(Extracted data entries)
◇ ◇ ◇ ◇

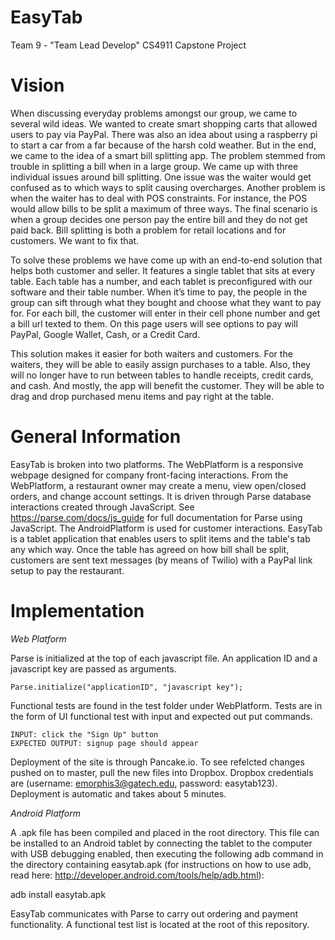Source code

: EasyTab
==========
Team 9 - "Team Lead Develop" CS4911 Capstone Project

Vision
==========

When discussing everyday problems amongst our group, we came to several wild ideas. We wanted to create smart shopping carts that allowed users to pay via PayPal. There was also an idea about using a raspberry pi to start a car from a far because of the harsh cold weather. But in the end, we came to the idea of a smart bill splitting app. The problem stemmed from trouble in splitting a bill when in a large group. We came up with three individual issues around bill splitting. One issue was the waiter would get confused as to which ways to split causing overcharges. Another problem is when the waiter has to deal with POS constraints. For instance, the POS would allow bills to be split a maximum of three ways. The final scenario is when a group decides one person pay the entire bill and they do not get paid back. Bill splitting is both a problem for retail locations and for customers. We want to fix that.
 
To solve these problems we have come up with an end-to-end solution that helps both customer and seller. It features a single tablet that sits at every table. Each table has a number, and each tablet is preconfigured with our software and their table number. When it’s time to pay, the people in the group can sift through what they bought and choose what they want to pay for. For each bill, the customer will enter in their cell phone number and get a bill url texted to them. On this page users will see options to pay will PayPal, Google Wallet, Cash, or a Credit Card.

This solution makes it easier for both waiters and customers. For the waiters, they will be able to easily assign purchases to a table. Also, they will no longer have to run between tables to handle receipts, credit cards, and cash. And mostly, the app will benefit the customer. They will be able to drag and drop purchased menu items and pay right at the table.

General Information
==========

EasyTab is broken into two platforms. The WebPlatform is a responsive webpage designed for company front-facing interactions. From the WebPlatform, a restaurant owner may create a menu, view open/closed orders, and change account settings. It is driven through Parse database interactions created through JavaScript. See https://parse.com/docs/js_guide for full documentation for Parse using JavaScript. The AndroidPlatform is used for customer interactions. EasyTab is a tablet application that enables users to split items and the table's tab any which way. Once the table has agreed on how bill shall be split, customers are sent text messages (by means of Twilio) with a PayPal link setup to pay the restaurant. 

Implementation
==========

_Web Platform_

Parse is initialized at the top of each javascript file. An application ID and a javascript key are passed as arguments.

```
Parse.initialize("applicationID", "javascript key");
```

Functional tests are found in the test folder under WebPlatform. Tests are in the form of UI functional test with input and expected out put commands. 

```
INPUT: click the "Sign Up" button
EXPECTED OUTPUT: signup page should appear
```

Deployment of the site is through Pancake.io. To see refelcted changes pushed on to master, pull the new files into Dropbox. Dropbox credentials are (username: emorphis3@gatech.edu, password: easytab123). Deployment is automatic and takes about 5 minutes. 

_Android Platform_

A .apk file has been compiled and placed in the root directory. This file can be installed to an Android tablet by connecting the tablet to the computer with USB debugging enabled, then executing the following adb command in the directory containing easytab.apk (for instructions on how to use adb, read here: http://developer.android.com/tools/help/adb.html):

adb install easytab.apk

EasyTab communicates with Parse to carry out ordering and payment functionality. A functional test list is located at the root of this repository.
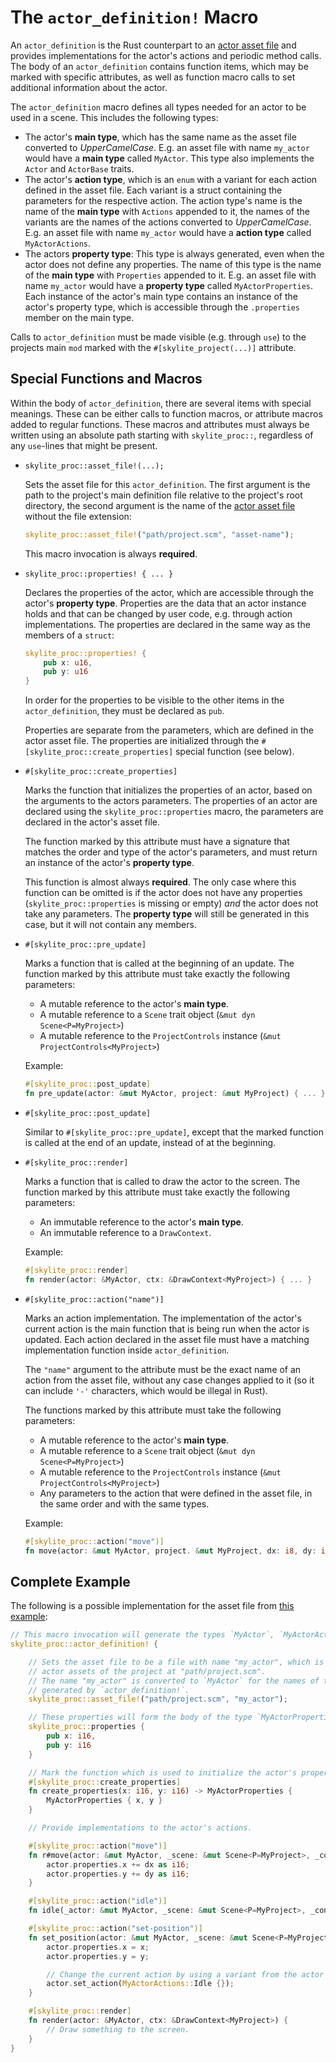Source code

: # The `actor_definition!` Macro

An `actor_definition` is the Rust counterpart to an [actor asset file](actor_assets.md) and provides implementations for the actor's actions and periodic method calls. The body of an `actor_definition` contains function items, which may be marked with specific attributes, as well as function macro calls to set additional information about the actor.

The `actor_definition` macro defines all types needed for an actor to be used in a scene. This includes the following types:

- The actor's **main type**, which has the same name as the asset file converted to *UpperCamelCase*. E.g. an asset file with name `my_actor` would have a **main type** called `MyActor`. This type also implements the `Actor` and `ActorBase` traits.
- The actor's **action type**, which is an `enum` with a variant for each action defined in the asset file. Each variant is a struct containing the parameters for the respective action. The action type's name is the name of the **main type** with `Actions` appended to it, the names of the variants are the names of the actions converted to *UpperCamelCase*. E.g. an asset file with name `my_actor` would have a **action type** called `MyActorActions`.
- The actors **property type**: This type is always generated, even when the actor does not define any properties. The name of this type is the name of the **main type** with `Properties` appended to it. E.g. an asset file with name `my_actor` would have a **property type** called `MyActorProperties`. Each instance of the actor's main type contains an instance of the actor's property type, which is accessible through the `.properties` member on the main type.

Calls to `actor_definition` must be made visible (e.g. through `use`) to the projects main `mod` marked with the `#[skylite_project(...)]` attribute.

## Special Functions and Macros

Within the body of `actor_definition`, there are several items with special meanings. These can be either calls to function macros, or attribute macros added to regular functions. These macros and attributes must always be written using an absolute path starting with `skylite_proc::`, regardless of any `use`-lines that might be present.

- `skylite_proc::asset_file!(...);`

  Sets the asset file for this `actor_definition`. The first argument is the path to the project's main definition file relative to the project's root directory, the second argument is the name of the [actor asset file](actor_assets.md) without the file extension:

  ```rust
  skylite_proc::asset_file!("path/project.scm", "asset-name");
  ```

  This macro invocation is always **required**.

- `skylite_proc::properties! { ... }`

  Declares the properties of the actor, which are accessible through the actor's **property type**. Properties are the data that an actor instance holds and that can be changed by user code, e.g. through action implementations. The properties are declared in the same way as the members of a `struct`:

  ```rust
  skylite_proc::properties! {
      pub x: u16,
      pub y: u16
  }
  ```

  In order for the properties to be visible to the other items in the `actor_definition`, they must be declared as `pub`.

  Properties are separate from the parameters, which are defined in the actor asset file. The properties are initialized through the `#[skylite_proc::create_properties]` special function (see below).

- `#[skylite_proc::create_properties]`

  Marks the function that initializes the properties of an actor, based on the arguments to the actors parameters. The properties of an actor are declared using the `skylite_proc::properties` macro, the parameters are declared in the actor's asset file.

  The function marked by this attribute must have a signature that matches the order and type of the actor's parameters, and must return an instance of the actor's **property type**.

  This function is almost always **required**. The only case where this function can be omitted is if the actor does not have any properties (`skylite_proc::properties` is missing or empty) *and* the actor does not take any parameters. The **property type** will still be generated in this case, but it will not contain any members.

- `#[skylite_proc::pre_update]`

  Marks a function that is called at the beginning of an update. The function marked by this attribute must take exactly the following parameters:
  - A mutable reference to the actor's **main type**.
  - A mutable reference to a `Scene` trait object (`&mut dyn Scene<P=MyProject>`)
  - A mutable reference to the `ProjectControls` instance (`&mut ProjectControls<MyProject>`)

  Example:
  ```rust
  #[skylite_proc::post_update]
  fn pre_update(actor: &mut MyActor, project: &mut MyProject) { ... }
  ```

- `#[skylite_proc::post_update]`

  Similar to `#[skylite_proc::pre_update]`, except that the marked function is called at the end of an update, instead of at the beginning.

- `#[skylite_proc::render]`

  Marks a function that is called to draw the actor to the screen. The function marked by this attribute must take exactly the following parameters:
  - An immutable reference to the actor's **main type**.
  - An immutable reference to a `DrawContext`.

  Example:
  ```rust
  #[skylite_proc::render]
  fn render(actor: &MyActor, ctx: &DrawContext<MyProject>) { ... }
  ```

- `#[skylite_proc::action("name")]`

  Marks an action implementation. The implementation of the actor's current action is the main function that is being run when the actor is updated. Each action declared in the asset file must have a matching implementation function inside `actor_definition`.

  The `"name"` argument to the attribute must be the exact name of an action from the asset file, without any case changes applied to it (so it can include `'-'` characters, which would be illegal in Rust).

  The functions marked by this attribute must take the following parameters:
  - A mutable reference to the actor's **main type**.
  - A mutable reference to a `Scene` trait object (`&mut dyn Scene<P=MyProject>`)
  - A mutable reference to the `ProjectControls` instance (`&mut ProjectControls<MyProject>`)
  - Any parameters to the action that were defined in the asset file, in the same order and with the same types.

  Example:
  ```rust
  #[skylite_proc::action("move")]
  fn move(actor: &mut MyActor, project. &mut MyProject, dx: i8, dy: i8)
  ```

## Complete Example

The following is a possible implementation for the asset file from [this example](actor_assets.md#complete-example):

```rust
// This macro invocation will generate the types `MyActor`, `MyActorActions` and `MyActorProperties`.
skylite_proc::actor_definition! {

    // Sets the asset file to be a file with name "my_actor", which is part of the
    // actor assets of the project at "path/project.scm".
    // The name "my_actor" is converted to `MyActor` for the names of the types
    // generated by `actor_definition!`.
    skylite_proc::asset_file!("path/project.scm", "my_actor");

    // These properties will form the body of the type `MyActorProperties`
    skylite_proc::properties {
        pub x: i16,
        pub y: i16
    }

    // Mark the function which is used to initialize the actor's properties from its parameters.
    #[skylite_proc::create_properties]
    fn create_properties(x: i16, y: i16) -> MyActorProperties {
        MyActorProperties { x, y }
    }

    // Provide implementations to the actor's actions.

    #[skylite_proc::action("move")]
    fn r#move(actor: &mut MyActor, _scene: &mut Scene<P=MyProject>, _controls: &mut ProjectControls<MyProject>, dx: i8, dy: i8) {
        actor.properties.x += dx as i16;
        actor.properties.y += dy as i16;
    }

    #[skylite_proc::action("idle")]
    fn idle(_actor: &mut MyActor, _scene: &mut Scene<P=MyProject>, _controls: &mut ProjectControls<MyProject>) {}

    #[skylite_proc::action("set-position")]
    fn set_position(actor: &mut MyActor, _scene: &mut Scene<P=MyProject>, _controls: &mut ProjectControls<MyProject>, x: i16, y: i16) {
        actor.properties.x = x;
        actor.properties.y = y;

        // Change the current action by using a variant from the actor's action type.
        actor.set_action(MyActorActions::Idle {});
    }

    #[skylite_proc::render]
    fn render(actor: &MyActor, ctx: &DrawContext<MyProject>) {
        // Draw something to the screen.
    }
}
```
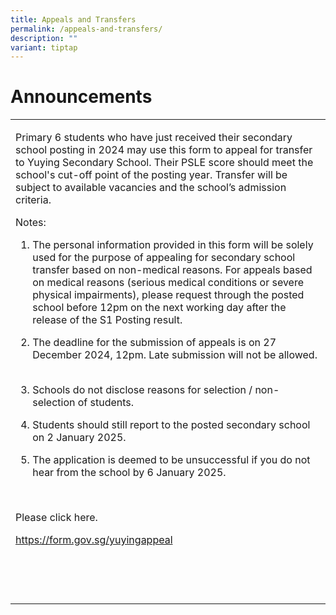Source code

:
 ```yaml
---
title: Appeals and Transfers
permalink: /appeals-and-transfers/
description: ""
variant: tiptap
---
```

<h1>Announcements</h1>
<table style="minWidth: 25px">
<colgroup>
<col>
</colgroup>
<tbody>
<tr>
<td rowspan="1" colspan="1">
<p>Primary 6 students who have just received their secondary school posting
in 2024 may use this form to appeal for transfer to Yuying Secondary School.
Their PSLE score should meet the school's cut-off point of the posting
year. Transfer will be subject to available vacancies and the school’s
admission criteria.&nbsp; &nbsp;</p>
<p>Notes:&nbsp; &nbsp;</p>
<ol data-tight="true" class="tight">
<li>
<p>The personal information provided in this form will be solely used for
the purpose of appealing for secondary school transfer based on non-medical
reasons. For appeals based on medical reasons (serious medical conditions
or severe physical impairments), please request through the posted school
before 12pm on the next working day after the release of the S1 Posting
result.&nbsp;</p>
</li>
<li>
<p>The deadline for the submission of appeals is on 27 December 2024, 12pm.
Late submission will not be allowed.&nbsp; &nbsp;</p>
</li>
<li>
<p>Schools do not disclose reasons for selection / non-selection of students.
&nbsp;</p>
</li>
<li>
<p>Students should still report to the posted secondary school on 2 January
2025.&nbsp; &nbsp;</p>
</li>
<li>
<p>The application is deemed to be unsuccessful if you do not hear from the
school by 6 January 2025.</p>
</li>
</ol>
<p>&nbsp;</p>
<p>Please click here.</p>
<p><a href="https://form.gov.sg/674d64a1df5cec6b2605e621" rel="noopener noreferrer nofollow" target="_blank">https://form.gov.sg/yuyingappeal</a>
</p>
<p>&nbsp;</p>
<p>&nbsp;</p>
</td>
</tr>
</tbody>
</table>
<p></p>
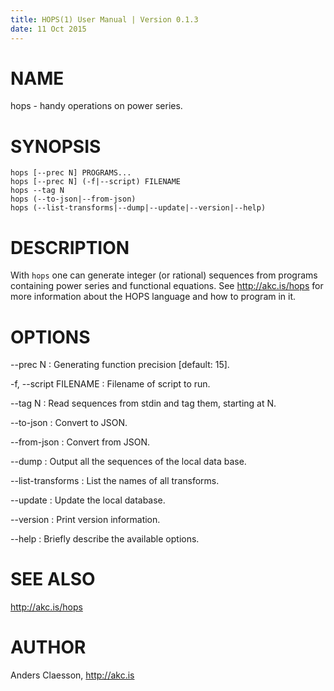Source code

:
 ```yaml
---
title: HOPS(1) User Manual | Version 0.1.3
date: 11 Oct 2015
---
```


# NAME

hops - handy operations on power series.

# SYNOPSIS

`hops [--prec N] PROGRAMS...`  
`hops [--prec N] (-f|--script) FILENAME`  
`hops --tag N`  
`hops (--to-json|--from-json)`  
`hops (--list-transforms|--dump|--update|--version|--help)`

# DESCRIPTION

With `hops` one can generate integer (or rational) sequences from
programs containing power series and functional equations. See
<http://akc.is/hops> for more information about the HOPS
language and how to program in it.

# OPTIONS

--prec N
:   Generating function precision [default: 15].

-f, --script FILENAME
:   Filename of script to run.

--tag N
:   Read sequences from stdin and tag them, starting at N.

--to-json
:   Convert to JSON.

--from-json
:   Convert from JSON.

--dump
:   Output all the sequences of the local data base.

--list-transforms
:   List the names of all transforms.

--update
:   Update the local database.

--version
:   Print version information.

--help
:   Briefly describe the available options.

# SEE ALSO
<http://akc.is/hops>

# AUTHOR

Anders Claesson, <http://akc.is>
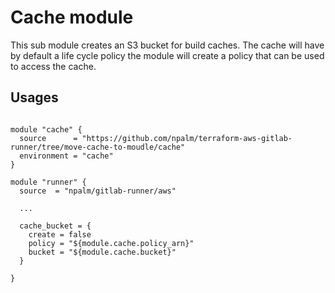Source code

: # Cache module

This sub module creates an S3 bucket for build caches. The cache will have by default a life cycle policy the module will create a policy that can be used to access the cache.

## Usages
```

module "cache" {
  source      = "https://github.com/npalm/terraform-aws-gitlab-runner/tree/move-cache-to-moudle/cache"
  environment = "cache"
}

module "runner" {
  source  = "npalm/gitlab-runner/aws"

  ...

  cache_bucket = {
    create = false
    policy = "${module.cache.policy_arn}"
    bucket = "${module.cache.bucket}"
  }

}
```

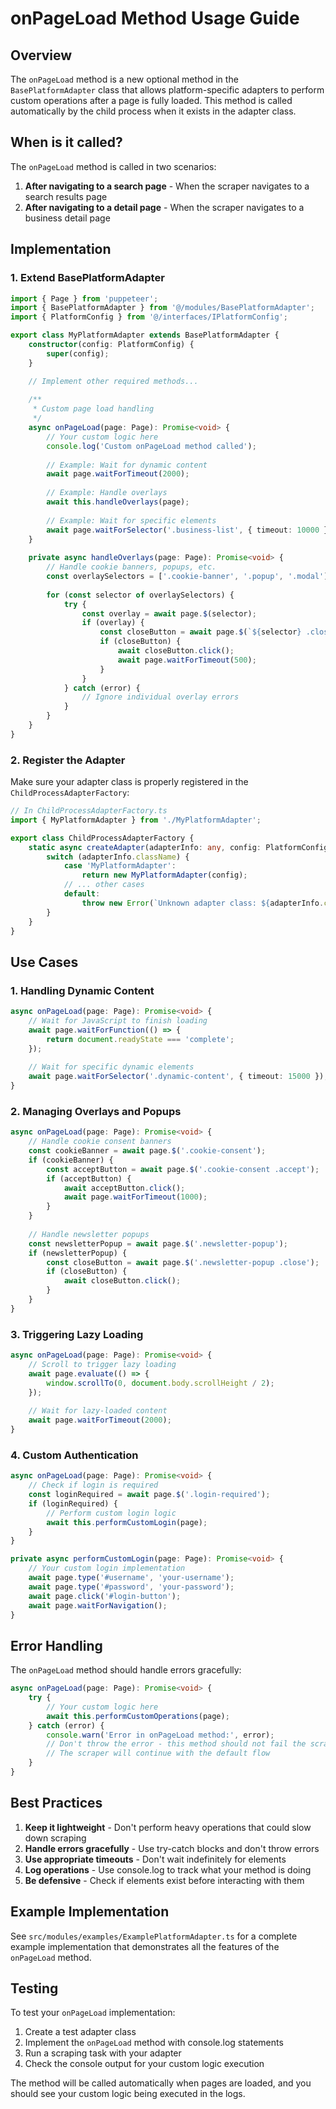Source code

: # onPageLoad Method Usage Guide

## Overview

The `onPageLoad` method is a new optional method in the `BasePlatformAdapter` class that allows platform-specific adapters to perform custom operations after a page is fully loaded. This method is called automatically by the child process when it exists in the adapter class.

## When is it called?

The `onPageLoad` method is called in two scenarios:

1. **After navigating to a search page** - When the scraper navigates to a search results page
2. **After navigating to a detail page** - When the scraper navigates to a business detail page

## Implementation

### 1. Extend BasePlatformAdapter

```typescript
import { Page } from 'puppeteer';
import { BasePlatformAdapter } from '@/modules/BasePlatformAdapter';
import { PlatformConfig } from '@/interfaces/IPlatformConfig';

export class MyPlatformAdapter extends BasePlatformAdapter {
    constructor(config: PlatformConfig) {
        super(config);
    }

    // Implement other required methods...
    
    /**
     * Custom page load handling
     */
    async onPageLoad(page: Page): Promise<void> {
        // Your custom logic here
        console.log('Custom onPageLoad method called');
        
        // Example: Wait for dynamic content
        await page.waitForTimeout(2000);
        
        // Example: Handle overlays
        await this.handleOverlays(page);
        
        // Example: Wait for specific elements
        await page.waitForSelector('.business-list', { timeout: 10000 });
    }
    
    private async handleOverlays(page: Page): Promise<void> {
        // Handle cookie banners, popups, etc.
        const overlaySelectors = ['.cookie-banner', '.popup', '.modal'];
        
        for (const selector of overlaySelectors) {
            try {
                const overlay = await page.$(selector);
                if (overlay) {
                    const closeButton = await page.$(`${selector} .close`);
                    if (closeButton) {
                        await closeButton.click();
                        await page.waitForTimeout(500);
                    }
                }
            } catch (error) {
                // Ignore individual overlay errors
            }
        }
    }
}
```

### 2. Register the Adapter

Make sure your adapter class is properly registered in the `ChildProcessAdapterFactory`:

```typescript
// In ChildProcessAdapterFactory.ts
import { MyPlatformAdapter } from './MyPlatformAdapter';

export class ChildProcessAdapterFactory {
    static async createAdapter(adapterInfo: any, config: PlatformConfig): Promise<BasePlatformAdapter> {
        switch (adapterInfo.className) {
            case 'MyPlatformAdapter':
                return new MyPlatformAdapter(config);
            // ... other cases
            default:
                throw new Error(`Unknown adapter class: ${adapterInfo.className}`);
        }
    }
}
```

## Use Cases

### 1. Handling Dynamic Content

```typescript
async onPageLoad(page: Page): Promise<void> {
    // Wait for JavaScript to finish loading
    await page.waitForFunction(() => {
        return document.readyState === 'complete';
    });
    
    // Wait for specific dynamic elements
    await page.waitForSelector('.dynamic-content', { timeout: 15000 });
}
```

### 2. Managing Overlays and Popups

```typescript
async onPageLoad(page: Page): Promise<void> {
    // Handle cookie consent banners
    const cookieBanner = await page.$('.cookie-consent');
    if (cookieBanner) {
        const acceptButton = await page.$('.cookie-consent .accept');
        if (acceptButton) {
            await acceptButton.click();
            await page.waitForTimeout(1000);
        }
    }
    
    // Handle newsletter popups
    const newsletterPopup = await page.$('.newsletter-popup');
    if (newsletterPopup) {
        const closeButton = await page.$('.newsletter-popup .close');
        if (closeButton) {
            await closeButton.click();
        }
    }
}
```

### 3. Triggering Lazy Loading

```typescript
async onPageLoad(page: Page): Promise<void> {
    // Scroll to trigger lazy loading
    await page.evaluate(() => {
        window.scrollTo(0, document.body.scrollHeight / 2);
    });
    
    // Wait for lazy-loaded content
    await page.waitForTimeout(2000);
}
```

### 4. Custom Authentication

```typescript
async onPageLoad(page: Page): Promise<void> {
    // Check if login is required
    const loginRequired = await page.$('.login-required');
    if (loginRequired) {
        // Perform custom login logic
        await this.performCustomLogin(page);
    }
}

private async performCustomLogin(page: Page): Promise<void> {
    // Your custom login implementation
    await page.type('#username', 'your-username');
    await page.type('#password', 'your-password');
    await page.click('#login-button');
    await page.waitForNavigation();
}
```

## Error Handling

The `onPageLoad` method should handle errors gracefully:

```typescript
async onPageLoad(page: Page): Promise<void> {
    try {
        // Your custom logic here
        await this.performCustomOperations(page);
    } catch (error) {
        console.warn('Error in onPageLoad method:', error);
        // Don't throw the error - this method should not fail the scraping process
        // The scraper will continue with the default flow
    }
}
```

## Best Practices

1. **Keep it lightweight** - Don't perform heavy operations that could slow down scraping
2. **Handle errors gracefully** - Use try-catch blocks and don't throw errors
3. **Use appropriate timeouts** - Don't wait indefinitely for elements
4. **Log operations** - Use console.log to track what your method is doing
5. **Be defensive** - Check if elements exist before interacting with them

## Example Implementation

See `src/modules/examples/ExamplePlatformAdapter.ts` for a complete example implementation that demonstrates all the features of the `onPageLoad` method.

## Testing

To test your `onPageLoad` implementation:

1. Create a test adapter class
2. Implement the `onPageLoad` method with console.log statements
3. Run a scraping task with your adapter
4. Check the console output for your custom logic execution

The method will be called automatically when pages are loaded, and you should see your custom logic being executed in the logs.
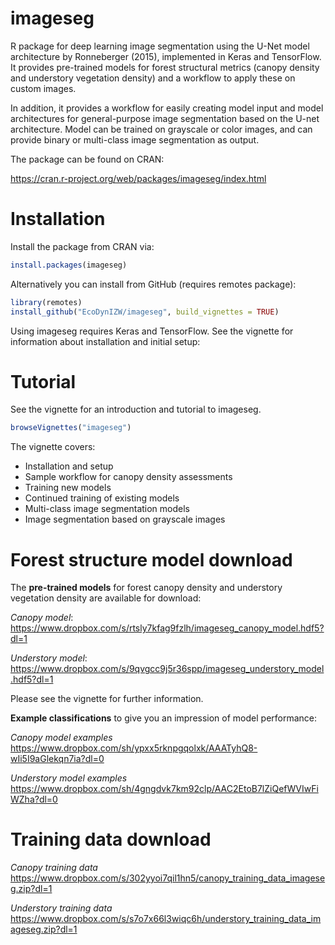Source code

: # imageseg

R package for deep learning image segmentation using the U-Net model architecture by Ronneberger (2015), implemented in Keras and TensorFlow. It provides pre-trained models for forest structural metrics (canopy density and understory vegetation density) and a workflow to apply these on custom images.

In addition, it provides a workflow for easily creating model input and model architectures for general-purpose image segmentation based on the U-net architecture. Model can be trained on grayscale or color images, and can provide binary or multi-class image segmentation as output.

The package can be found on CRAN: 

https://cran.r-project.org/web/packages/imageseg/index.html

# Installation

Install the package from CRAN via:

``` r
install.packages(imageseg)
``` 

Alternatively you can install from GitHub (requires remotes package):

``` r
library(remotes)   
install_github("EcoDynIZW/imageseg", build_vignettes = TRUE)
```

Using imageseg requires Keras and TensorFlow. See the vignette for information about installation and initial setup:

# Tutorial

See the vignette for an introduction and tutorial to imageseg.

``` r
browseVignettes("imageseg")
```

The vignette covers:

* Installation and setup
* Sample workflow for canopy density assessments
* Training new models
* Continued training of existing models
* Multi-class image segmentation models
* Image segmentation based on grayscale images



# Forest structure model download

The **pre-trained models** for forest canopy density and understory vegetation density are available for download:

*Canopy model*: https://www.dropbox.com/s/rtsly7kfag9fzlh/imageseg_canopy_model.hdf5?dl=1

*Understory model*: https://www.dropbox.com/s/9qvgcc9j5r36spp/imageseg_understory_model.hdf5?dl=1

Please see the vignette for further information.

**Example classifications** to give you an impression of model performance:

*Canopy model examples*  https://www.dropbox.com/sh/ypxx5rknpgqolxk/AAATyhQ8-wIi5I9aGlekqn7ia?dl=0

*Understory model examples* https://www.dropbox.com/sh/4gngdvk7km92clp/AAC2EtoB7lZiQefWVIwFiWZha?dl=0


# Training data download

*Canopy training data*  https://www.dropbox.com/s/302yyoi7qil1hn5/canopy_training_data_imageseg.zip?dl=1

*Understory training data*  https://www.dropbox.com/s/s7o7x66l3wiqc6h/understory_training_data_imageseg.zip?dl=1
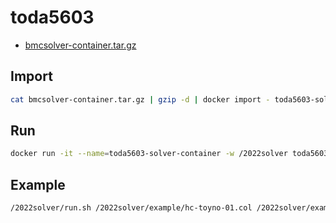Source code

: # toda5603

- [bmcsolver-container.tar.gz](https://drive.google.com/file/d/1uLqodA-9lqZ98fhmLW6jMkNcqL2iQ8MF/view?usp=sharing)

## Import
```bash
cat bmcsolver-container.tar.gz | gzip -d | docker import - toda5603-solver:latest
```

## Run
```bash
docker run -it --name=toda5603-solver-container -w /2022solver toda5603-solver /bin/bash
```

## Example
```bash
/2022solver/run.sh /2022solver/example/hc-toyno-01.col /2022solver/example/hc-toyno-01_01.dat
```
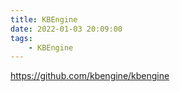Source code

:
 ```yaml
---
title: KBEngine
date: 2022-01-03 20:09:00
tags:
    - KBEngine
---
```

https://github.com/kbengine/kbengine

◇ ◇ ◇ ◇

Activity: Starting with the first line of the records above and stopping after the line containing "When discussing everyday", repeat every line exactly and leave out the pictures.

Response to the task:
Source code

: EasyTab
==========
Team 9 - "Team Lead Develop" CS4911 Capstone Project

Vision
==========

When discussing everyday problems amongst our group, we came to several wild ideas. We wanted to create smart shopping carts that allowed users to pay via PayPal. There was also an idea about using a raspberry pi to start a car from a far because of the harsh cold weather. But in the end, we came to the idea of a smart bill splitting app. The problem stemmed from trouble in splitting a bill when in a large group. We came up with three individual issues around bill splitting. One issue was the waiter would get confused as to which ways to split causing overcharges. Another problem is when the waiter has to deal with POS constraints. For instance, the POS would allow bills to be split a maximum of three ways. The final scenario is when a group decides one person pay the entire bill and they do not get paid back. Bill splitting is both a problem for retail locations and for customers. We want to fix that.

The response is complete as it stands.